▶ Try it
For the records shown below, return an exact copy that excludes the pictures.

=== Information provided ===

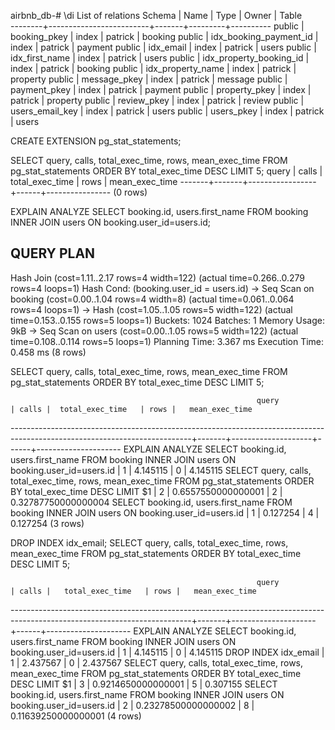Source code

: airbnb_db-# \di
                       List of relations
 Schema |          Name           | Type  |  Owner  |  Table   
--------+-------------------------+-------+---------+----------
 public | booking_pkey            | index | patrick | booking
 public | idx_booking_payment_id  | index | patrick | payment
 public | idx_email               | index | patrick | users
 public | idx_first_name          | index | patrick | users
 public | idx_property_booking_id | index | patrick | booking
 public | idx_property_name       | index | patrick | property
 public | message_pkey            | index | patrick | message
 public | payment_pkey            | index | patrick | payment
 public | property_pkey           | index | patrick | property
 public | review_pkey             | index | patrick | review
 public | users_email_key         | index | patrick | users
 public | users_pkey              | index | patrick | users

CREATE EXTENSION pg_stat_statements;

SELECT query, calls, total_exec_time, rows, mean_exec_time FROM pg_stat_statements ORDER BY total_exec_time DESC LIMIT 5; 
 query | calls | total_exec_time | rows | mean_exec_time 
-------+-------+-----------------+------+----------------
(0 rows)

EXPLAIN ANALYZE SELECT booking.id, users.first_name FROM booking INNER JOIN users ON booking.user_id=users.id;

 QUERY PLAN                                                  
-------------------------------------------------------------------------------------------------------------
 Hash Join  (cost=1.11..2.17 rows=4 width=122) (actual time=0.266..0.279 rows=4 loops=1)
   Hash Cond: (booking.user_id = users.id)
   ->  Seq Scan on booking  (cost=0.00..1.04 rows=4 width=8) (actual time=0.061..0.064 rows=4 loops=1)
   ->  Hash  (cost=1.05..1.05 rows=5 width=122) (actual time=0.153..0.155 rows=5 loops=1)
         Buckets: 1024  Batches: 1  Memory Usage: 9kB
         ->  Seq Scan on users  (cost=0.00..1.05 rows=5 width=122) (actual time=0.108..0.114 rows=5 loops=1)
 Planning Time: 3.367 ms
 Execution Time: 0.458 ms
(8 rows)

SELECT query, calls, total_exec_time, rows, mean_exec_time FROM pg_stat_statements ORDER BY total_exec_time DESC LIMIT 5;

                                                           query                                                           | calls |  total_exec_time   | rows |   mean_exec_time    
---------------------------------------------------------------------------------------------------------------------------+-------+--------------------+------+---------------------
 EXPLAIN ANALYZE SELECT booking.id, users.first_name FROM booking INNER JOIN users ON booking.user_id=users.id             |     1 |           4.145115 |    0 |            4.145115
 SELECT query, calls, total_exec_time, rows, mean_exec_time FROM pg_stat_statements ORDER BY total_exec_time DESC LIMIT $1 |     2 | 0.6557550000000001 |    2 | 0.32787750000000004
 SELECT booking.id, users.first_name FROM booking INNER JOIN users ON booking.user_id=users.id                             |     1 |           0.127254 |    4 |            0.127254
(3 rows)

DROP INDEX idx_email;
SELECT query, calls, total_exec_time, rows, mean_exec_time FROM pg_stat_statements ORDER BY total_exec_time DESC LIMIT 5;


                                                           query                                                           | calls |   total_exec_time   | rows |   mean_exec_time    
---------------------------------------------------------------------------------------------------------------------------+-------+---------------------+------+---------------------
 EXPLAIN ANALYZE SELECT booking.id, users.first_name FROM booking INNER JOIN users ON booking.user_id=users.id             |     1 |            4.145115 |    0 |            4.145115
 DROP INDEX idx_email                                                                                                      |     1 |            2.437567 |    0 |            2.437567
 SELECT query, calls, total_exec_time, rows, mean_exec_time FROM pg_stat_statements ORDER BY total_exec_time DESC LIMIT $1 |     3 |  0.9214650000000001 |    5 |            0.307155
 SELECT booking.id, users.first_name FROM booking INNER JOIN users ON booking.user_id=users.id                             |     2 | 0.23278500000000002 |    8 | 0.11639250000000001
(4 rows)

===

▶ Solved problem
Source code

: airbnb_db-# \di
                       List of relations
 Schema |          Name           | Type  |  Owner  |  Table   
--------+-------------------------+-------+---------+----------
 public | booking_pkey            | index | patrick | booking
 public | idx_booking_payment_id  | index | patrick | payment
 public | idx_email               | index | patrick | users
 public | idx_first_name          | index | patrick | users
 public | idx_property_booking_id | index | patrick | booking
 public | idx_property_name       | index | patrick | property
 public | message_pkey            | index | patrick | message
 public | payment_pkey            | index | patrick | payment
 public | property_pkey           | index | patrick | property
 public | review_pkey             | index | patrick | review
 public | users_email_key         | index | patrick | users
 public | users_pkey              | index | patrick | users

CREATE EXTENSION pg_stat_statements;

SELECT query, calls, total_exec_time, rows, mean_exec_time FROM pg_stat_statements ORDER BY total_exec_time DESC LIMIT 5; 
 query | calls | total_exec_time | rows | mean_exec_time 
-------+-------+-----------------+------+----------------
(0 rows)

EXPLAIN ANALYZE SELECT booking.id, users.first_name FROM booking INNER JOIN users ON booking.user_id=users.id;

 QUERY PLAN                                                  
-------------------------------------------------------------------------------------------------------------
 Hash Join  (cost=1.11..2.17 rows=4 width=122) (actual time=0.266..0.279 rows=4 loops=1)
   Hash Cond: (booking.user_id = users.id)
   ->  Seq Scan on booking  (cost=0.00..1.04 rows=4 width=8) (actual time=0.061..0.064 rows=4 loops=1)
   ->  Hash  (cost=1.05..1.05 rows=5 width=122) (actual time=0.153..0.155 rows=5 loops=1)
         Buckets: 1024  Batches: 1  Memory Usage: 9kB
         ->  Seq Scan on users  (cost=0.00..1.05 rows=5 width=122) (actual time=0.108..0.114 rows=5 loops=1)
 Planning Time: 3.367 ms
 Execution Time: 0.458 ms
(8 rows)

SELECT query, calls, total_exec_time, rows, mean_exec_time FROM pg_stat_statements ORDER BY total_exec_time DESC LIMIT 5;

                                                           query                                                           | calls |  total_exec_time   | rows |   mean_exec_time    
---------------------------------------------------------------------------------------------------------------------------+-------+--------------------+------+---------------------
 EXPLAIN ANALYZE SELECT booking.id, users.first_name FROM booking INNER JOIN users ON booking.user_id=users.id             |     1 |           4.145115 |    0 |            4.145115
 SELECT query, calls, total_exec_time, rows, mean_exec_time FROM pg_stat_statements ORDER BY total_exec_time DESC LIMIT $1 |     2 | 0.6557550000000001 |    2 | 0.32787750000000004
 SELECT booking.id, users.first_name FROM booking INNER JOIN users ON booking.user_id=users.id                             |     1 |           0.127254 |    4 |            0.127254
(3 rows)

DROP INDEX idx_email;
SELECT query, calls, total_exec_time, rows, mean_exec_time FROM pg_stat_statements ORDER BY total_exec_time DESC LIMIT 5;


                                                           query                                                           | calls |   total_exec_time   | rows |   mean_exec_time    
---------------------------------------------------------------------------------------------------------------------------+-------+---------------------+------+---------------------
 EXPLAIN ANALYZE SELECT booking.id, users.first_name FROM booking INNER JOIN users ON booking.user_id=users.id             |     1 |            4.145115 |    0 |            4.145115
 DROP INDEX idx_email                                                                                                      |     1 |            2.437567 |    0 |            2.437567
 SELECT query, calls, total_exec_time, rows, mean_exec_time FROM pg_stat_statements ORDER BY total_exec_time DESC LIMIT $1 |     3 |  0.9214650000000001 |    5 |            0.307155
 SELECT booking.id, users.first_name FROM booking INNER JOIN users ON booking.user_id=users.id                             |     2 | 0.23278500000000002 |    8 | 0.11639250000000001
(4 rows)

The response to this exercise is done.